Rocket Internet, an early stage and growth fund, has closed $420 Mn in a new fund to invest in European tech companies to keep up with U.S. rivals that have easier access to finance.
Rocket contributed $50 Mn of the $420 Mn and looks to receive 25% returns on investment. However, Rocket will only be able to receive this 25% if only the investors in the fund reach at least 8% in annual returns. European and US investors seeking to back startups Rocket believes in have joined the fund, the Berlin-based company said in a statement.
Rocket Internet believes that startups will have serious issues raising funds this year due to lack of investor confidence. “The Fund will optimise further the funding process for our portfolio companies. Our companies will have access to more capital and be less reliant on individual co-investors, thereby allowing them to fund in a faster and more efficient manner,” said Oliver Samwer, CEO of Rocket Internet.

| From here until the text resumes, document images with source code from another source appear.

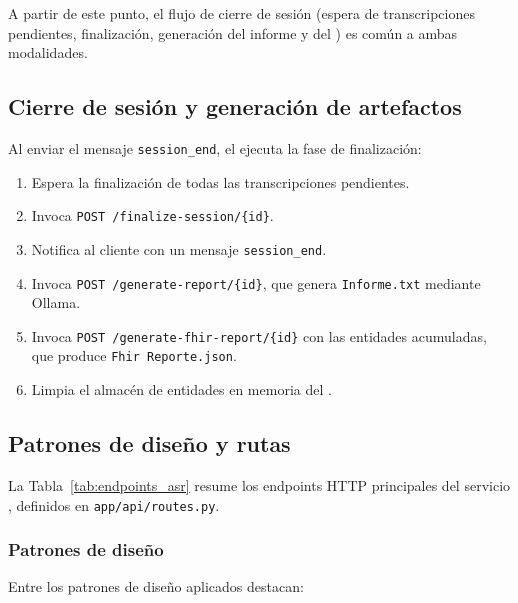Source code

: A partir de este punto, el flujo de cierre de sesión (espera de transcripciones pendientes,
finalización, generación del informe  y del  )
es común a ambas modalidades.

\subsection{Cierre de sesión y generación de artefactos}\label{subsection:cierre_sesion}

Al enviar el mensaje \texttt{session\_end}, el  ejecuta la fase de
finalización:

\begin{enumerate}
    \item Espera la finalización de todas las transcripciones pendientes.
    \item Invoca \texttt{POST /finalize-session/\{id\}}.
    \item Notifica al cliente con un mensaje \texttt{session\_end}.
    \item Invoca \texttt{POST /generate-report/\{id\}}, que genera \texttt{Informe.txt} mediante
    Ollama.
    \item Invoca \texttt{POST /generate-fhir-report/\{id\}} con las entidades acumuladas, que
    produce \texttt{Fhir Reporte.json}.
    \item Limpia el almacén de entidades en memoria del .
\end{enumerate}

\subsection{Patrones de diseño y rutas}\label{subsection:patrones_configuracion}

La Tabla~\ref{tab:endpoints_asr} resume los endpoints HTTP principales del servicio ,
definidos en \texttt{app/api/routes.py}.



\subsubsection{Patrones de diseño}\label{subsubsection:patrones_diseno}

Entre los patrones de diseño aplicados destacan:


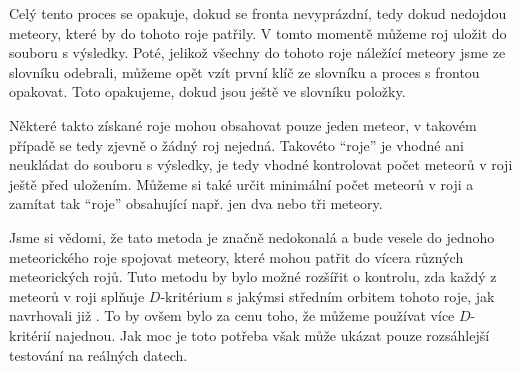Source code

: Celý tento proces se opakuje, dokud se fronta nevyprázdní, tedy dokud nedojdou meteory, které by do tohoto roje patřily. V tomto momentě můžeme roj uložit do souboru s výsledky. Poté, jelikož všechny do tohoto roje náležící meteory jsme ze slovníku odebrali, můžeme opět vzít první klíč ze slovníku a proces s frontou opakovat. Toto opakujeme, dokud jsou ještě ve slovníku položky.

\smallskip

Některé takto získané roje mohou obsahovat pouze jeden meteor, v takovém případě se tedy zjevně o žádný roj nejedná. Takovéto "`roje"' je vhodné ani neukládat do souboru s výsledky, je tedy vhodné kontrolovat počet meteorů v roji ještě před uložením. Můžeme si také určit minimální počet meteorů v roji a zamítat tak "`roje"' obsahující např. jen dva nebo tři meteory.

\medskip

Jsme si vědomi, že tato metoda je značně nedokonalá a bude vesele do jednoho meteorického roje spojovat meteory, které mohou patřit do vícera různých meteorických rojů. Tuto metodu by bylo možné rozšířit o kontrolu, zda každý z meteorů v roji splňuje $D$-kritérium s jakýmsi středním orbitem tohoto roje, jak navrhovali již \citeauthor{dsh}. To by ovšem bylo za cenu toho, že můžeme používat více $D$-kritérií najednou. Jak moc je toto potřeba však může ukázat pouze rozsáhlejší testování na reálných datech.
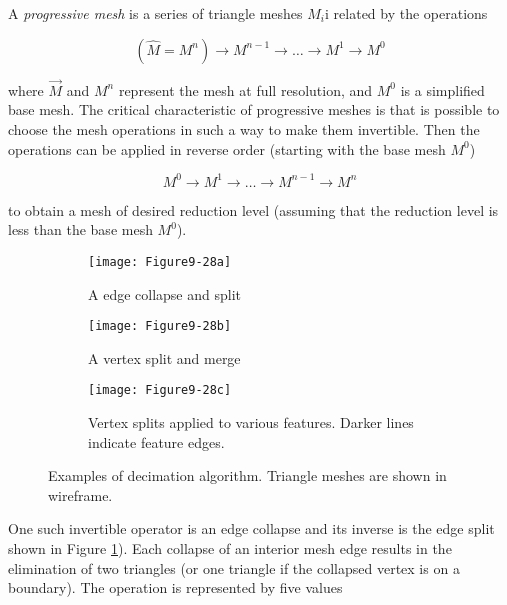 \begin{description}
A \emph{progressive mesh} is a series of triangle meshes $M_i$i related by the operations

\begin{equation}\label{eq:9.14}
\left(\hat{M} = M^n \right) \to M^{n - 1} \to \ldots \to M^1 \to M^0
\end{equation}

where $\vec{M}$ and $M^n$ represent the mesh at full resolution, and $M^0$ is a simplified base mesh. The critical characteristic of progressive meshes is that is possible to choose the mesh operations in such a way to make them invertible. Then the operations can be applied in reverse order (starting with the base mesh $M^0$)

\begin{equation}\label{eq:9.15}
M^0 \to M^1 \to \ldots \to M^{n - 1} \to M^n
\end{equation}

to obtain a mesh of desired reduction level (assuming that the reduction level is less than the base mesh $M^0$).

\begin{figure}[htb]
    \centering
	\begin{subfigure}[h]{0.96\linewidth}
		\texttt{[image: Figure9-28a]}
		\captionsetup{justification=centering}
		\caption{A edge collapse and split}
		\label{fig:Figure9-28a}
	\end{subfigure}
	\hfill
	\begin{subfigure}[h]{0.96\linewidth}
		\texttt{[image: Figure9-28b]}
		\captionsetup{justification=centering}
		\caption{A vertex split and merge}
		\label{fig:Figure9-28b}
	\end{subfigure}
	\hfill
	\begin{subfigure}[h]{0.96\linewidth}
		\texttt{[image: Figure9-28c]}
		\captionsetup{justification=centering}
        \caption{Vertex splits applied to various features. Darker lines indicate feature edges.}
		\label{fig:Figure9-28c}
	\end{subfigure}
	\caption{Examples of decimation algorithm. Triangle meshes are shown in wireframe.}\label{fig:Figure9-28}
\end{figure}

One such invertible operator is an edge collapse and its inverse is the edge split shown in Figure \ref{fig:Figure9-28a}). Each collapse of an interior mesh edge results in the elimination of two triangles (or one triangle if the collapsed vertex is on a boundary). The operation is represented by five values


\end{description}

The Fund will invest alongside Rocket Internet unless investments are deemed strategic for Rocket Internet. In addition Rocket Internet will retain its focus on founder economics and therefore the Fund will not participate in seed investments in Rocket Internet founded companies.
Rocket had said in September that 3 of its top startups should break even by the end of 2017 and hoped to list at least one in 18 months from then. Oliver Samwer believes that Rocket Internet’s current aim is to reduce its losses and expedite the growth of its startups. Hence, Rocket will not go for another acquisition or venture in the near future, and intends to focus on its own startups.